[Collection entries]
^^^^^^^^
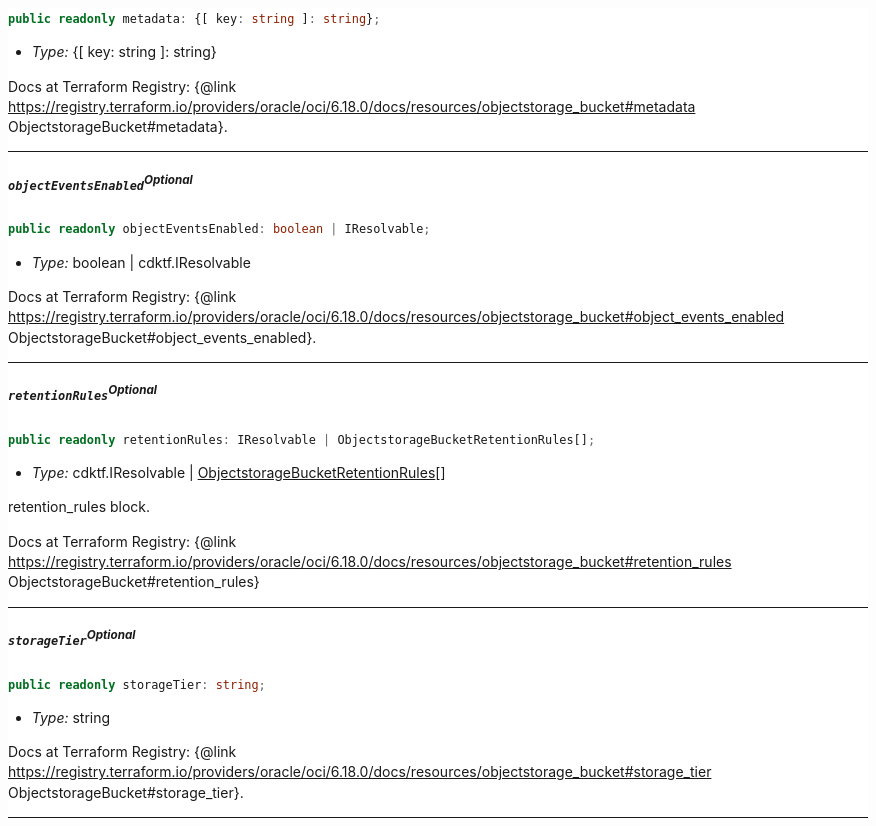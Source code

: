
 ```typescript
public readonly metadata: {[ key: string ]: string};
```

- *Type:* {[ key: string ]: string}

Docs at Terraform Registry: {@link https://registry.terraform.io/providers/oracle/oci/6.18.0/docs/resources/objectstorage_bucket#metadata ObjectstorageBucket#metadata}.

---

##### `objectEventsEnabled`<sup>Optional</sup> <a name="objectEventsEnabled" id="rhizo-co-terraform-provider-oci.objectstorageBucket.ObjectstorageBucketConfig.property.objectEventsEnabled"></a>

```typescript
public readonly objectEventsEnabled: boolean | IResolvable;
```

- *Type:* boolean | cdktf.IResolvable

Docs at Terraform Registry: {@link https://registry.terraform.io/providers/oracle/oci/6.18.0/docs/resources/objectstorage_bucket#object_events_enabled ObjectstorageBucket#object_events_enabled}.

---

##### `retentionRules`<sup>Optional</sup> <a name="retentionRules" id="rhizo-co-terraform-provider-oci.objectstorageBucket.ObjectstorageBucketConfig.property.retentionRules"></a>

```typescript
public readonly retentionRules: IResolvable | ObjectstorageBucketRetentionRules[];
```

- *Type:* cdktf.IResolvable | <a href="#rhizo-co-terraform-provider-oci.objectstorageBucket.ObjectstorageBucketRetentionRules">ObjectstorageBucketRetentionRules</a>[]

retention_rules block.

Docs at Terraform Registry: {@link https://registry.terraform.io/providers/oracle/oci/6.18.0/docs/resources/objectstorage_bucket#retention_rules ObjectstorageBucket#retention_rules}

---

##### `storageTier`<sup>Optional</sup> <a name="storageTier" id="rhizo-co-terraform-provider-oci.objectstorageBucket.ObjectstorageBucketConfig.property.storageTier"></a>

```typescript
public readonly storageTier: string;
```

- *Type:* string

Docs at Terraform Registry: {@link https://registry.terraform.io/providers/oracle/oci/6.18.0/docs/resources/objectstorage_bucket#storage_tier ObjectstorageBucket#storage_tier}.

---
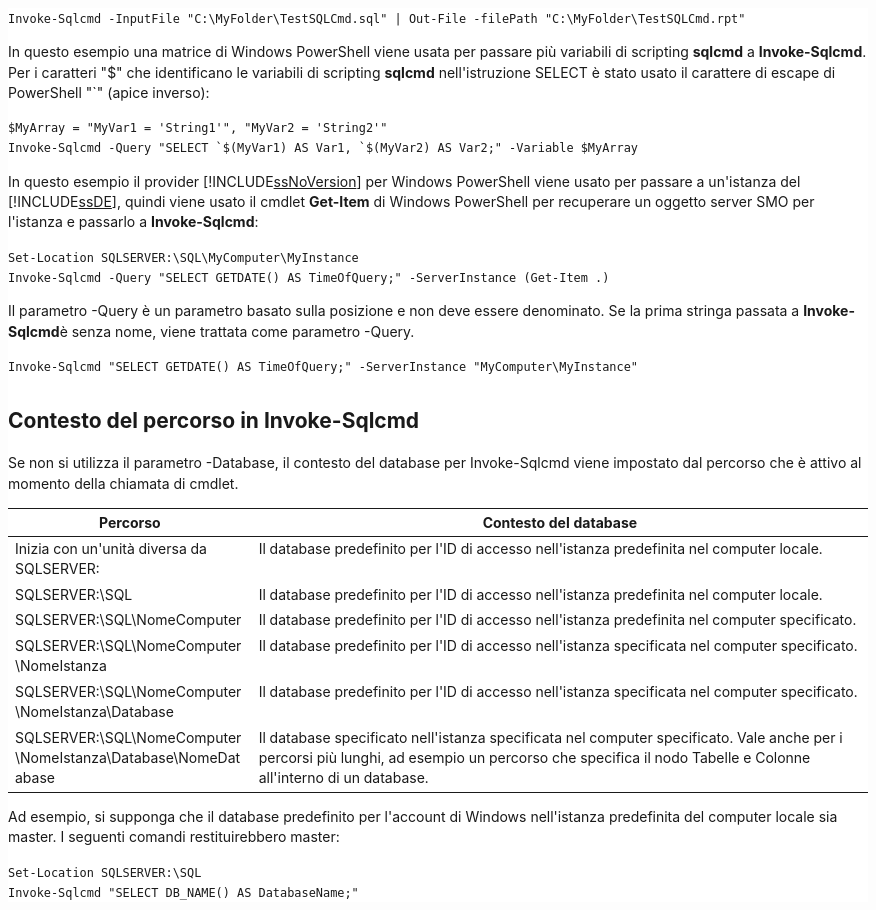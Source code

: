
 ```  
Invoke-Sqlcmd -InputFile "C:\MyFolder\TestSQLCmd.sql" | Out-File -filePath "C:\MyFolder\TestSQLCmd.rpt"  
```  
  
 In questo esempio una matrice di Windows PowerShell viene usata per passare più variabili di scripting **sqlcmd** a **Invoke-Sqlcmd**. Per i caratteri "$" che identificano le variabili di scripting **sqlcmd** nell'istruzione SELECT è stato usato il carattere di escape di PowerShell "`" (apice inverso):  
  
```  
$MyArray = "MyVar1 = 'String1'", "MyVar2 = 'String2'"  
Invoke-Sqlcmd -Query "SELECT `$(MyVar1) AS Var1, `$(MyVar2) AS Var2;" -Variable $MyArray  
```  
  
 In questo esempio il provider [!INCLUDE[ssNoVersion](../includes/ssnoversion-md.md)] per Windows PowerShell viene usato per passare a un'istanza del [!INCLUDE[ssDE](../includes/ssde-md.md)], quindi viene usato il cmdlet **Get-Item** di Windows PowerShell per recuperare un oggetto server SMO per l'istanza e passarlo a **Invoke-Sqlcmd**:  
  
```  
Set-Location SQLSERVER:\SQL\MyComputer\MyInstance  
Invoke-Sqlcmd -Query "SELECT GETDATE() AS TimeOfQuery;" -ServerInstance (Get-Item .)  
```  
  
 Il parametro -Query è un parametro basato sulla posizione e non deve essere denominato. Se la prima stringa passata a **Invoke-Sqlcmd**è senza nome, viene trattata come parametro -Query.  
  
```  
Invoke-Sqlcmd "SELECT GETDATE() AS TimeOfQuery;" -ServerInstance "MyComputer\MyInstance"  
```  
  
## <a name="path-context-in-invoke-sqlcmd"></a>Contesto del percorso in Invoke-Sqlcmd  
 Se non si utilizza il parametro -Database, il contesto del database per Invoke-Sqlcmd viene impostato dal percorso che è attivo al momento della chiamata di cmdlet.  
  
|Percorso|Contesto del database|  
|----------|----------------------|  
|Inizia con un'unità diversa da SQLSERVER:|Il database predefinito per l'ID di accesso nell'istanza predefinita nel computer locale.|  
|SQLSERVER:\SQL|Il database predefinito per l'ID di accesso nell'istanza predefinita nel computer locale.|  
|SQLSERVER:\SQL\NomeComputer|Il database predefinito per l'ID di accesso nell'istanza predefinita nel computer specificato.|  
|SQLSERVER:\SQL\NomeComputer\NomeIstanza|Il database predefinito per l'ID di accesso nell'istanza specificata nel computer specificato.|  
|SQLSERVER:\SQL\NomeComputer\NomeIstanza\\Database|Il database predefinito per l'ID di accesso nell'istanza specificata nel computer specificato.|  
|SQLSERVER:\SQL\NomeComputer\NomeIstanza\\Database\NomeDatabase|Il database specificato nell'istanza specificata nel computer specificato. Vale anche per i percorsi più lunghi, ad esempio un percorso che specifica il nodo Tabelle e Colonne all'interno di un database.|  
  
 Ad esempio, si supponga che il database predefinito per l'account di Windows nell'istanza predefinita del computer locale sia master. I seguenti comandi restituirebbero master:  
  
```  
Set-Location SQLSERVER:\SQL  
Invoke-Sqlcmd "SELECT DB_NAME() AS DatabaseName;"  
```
^^^^^^^^
*Aim of the task:* Check the entries above line by line and return each one containing the word "Location".

*Exercise response:*
Set-Location SQLSERVER:\SQL\MyComputer\MyInstance  
Set-Location SQLSERVER:\SQL  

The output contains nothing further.